Four months ago I couldn't even have pictured myself here. Romania was doing great with homeschooling and I loved our time together while Holland was at school. We picked our own curriculum, topics to study, extra activities and books to read. I'm about to throw all that out the window. I accepted the placement in the charter school. The only explanation I have is that God has opened this door that I have to walk through. I thought there was no way we would get in because it's such a small school. They never go over 22 students per class and there was only one 1st grade class. We have the remainder of the year to figure out if this is going to work. The other good thing about this opportunity is when Holland gets out of his special education placement, he's guaranteed a spot at this Charter school. They give preference to siblings, so they could both be going there.

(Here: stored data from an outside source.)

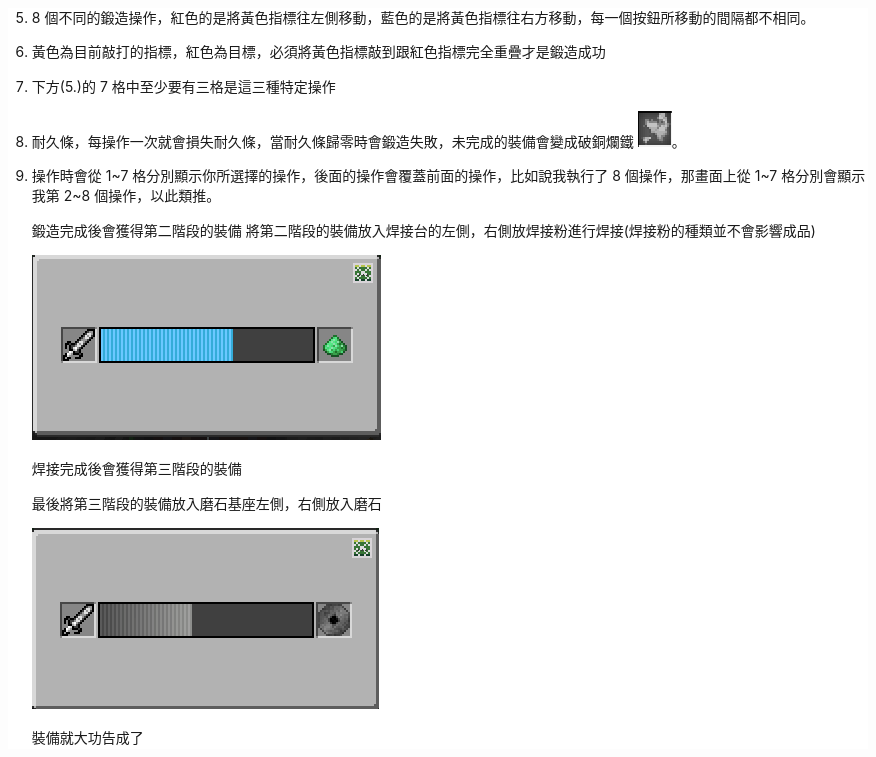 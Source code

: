 5. 8 個不同的鍛造操作，紅色的是將黃色指標往左側移動，藍色的是將黃色指標往右方移動，每一個按鈕所移動的間隔都不相同。

6. 黃色為目前敲打的指標，紅色為目標，必須將黃色指標敲到跟紅色指標完全重疊才是鍛造成功

7. 下方(5.)的 7 格中至少要有三格是這三種特定操作

8. 耐久條，每操作一次就會損失耐久條，當耐久條歸零時會鍛造失敗，未完成的裝備會變成破銅爛鐵
   ![](media/image90.png)。

9. 操作時會從 1\~7 格分別顯示你所選擇的操作，後面的操作會覆蓋前面的操作，比如說我執行了 8 個操作，那畫面上從 1\~7 格分別會顯示我第 2\~8 個操作，以此類推。

   鍛造完成後會獲得第二階段的裝備
   將第二階段的裝備放入焊接台的左側，右側放焊接粉進行焊接(焊接粉的種類並不會影響成品)

   ![](media/image91.png)

   焊接完成後會獲得第三階段的裝備

   最後將第三階段的裝備放入磨石基座左側，右側放入磨石

   ![](media/image92.png)

   裝備就大功告成了
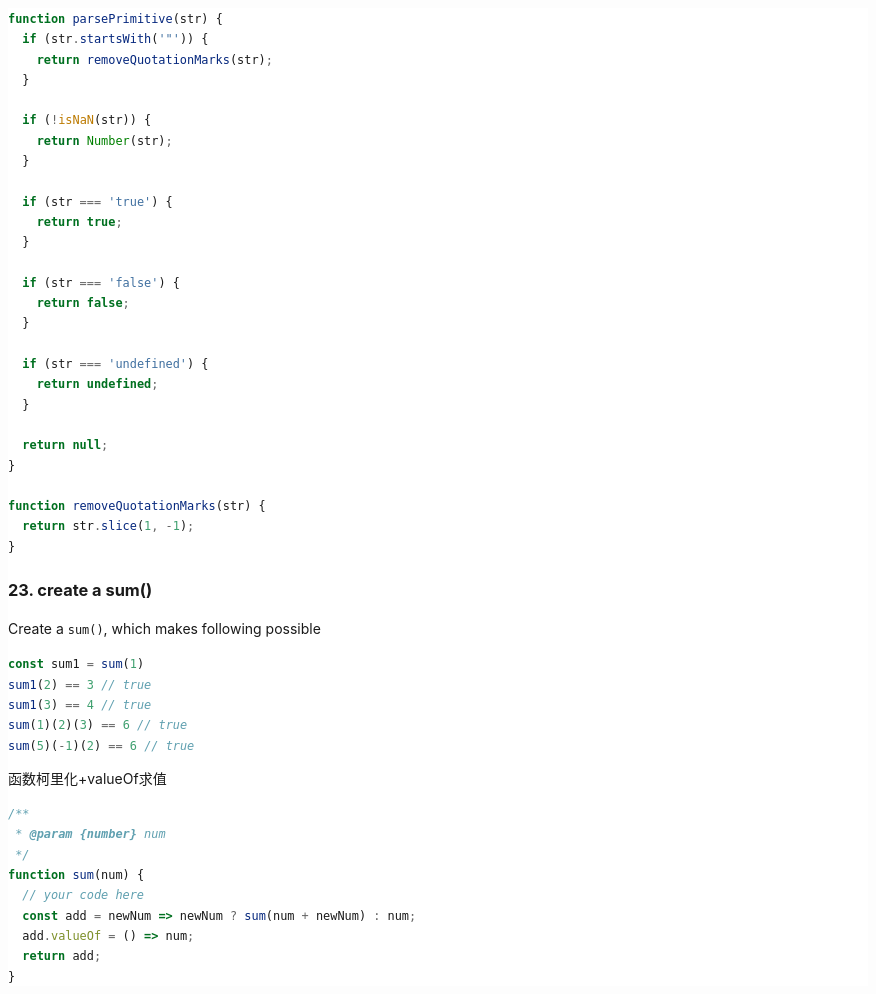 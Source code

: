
 ```js
function parsePrimitive(str) {
  if (str.startsWith('"')) {
    return removeQuotationMarks(str);
  }

  if (!isNaN(str)) {
    return Number(str);
  }

  if (str === 'true') {
    return true;
  }

  if (str === 'false') {
    return false;
  }

  if (str === 'undefined') {
    return undefined;
  }

  return null;
}

function removeQuotationMarks(str) {
  return str.slice(1, -1);
}
```



### 23. create a sum()

Create a `sum()`, which makes following possible

```js
const sum1 = sum(1)
sum1(2) == 3 // true
sum1(3) == 4 // true
sum(1)(2)(3) == 6 // true
sum(5)(-1)(2) == 6 // true
```

函数柯里化+valueOf求值

```js
/**
 * @param {number} num
 */
function sum(num) {
  // your code here
  const add = newNum => newNum ? sum(num + newNum) : num;
  add.valueOf = () => num;
  return add;
}
```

It's going to be an enormous shift for me (and Romania as well - he won't get home until 4). I'm so used to making all the decisions about what he learns. I'm going to miss all the time I have with him. It wasn't as hard a decision with Holland because he had so many behavioral as well as academic issues to be addressed. There are going to be so many great opportunities for him at this school. We timed the drive this morning and saw this gigantic tee pee they were building right on the property. Every Friday is spent either on a field trip or working on some environmental science project.
I've come to the conclusion that two things will happen while the boys are at school: my house will finally be put in order and I will be able to exercise every morning. I figure walking a trail near my home two days a week and swimming the other three. Maybe I'll even clean those window toppers I've been avoiding for the past 8 years.